Go over the lines below, and when one contains the word "suitable", copy it.

--------

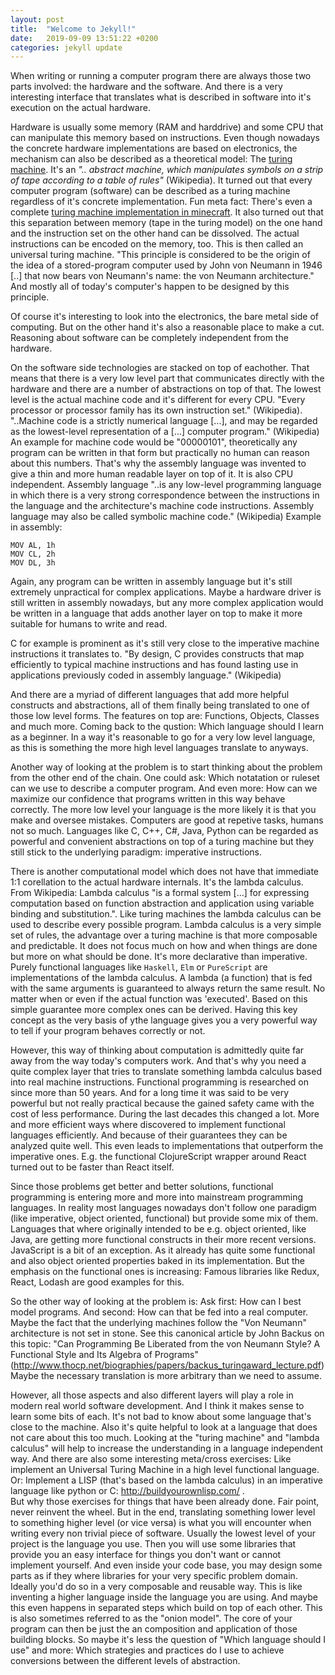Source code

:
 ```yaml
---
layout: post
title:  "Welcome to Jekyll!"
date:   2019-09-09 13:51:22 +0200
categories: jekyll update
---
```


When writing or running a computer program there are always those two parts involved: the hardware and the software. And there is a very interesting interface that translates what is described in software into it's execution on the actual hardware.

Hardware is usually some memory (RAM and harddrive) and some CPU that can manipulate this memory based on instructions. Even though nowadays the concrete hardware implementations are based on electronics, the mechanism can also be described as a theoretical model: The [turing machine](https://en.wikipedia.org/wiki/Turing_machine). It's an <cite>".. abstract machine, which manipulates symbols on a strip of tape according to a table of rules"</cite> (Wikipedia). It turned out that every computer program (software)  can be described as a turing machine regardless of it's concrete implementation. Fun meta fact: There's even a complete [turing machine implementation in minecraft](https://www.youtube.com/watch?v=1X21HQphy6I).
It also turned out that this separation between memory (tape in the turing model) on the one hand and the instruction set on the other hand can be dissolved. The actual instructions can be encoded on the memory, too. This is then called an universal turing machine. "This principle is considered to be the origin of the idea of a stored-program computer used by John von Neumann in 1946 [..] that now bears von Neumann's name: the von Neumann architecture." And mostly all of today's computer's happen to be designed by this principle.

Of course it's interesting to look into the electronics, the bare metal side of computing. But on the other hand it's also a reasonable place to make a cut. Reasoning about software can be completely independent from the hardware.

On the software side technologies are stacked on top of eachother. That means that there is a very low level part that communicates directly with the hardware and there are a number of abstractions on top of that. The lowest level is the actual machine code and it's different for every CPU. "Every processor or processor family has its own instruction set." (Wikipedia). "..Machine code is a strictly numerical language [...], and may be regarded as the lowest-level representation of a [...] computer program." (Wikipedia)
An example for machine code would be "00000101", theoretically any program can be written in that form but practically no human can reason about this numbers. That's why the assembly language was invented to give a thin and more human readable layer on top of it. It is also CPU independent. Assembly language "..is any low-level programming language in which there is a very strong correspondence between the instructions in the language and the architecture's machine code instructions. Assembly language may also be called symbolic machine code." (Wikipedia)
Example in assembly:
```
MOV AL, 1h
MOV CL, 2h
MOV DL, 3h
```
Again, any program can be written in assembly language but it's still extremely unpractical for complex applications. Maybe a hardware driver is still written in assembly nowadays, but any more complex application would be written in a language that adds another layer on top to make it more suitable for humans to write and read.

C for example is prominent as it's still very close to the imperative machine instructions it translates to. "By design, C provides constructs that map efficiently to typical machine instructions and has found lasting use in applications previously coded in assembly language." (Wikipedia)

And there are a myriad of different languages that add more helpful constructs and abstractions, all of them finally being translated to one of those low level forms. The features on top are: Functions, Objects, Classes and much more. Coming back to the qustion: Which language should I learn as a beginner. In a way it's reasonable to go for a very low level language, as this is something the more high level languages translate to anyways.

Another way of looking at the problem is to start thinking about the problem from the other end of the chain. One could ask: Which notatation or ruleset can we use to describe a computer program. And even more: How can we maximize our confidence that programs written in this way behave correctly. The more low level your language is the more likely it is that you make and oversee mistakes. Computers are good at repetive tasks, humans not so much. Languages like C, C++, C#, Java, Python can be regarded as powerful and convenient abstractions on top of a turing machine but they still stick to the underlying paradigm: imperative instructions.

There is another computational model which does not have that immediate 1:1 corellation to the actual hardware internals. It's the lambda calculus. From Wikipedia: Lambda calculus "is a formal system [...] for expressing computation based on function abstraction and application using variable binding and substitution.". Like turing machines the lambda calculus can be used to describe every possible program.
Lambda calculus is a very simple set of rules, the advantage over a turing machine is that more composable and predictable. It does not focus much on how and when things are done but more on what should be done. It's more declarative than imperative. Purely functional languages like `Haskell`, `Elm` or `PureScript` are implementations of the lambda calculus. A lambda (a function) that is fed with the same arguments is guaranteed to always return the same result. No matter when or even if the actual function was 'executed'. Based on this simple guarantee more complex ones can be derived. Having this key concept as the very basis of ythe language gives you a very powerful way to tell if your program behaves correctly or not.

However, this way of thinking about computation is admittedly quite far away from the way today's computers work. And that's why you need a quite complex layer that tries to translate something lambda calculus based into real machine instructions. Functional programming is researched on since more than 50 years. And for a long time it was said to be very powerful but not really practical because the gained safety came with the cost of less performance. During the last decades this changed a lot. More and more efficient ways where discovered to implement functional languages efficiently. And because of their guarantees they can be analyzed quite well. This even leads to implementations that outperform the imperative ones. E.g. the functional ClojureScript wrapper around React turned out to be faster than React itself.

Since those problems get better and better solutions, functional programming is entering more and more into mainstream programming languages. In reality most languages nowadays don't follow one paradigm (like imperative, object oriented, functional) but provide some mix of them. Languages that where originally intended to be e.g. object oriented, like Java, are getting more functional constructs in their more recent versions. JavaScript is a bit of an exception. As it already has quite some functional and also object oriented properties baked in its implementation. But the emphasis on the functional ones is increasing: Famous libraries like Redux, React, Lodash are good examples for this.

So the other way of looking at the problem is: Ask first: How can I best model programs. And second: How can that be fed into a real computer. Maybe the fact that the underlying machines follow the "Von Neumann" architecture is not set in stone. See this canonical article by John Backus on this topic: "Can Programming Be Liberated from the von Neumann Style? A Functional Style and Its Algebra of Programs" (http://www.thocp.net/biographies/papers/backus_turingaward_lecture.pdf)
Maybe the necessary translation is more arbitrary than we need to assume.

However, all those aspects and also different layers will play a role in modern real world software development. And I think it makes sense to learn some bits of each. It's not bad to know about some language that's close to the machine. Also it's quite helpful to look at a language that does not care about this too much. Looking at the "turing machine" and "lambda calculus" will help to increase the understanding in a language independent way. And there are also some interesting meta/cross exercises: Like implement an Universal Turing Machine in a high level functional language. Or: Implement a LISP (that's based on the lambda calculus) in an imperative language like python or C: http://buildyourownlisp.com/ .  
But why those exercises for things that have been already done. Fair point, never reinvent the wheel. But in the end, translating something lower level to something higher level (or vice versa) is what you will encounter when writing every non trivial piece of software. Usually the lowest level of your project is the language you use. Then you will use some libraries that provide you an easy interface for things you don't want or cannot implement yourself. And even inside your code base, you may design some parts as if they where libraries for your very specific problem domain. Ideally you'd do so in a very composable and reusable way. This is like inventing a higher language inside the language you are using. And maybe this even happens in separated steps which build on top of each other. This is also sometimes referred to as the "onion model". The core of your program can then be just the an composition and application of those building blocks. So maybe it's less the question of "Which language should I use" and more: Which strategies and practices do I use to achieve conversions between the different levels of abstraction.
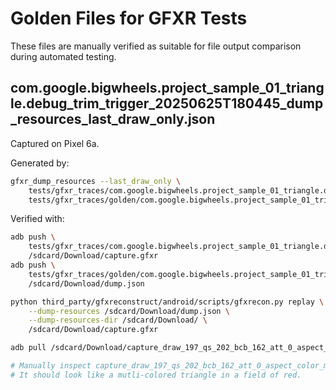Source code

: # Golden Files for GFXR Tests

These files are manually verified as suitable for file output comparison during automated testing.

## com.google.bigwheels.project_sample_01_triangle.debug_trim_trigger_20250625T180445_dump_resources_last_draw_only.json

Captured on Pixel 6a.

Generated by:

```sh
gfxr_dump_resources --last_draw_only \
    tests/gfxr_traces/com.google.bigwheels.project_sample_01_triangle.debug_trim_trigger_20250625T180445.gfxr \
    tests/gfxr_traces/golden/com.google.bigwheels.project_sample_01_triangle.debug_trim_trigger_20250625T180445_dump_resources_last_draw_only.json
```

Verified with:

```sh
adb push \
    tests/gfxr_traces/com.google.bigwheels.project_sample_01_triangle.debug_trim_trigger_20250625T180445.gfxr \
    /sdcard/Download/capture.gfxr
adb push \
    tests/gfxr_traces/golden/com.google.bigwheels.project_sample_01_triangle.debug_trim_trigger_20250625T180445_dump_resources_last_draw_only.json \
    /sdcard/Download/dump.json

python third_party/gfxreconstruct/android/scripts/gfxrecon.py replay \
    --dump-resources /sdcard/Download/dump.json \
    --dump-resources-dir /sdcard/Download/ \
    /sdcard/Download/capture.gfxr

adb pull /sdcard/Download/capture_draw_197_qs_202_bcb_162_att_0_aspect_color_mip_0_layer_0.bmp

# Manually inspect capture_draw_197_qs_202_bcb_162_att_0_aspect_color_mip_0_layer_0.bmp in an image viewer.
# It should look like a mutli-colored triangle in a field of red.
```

--------

> _Response area_
Again, any program can be written in assembly language but it's still extremely unpractical for complex applications. Maybe a hardware driver is still written in assembly nowadays, but any more complex application would be written in a language that adds another layer on top to make it more suitable for humans to write and read.
These files are manually verified as suitable for file output comparison during automated testing.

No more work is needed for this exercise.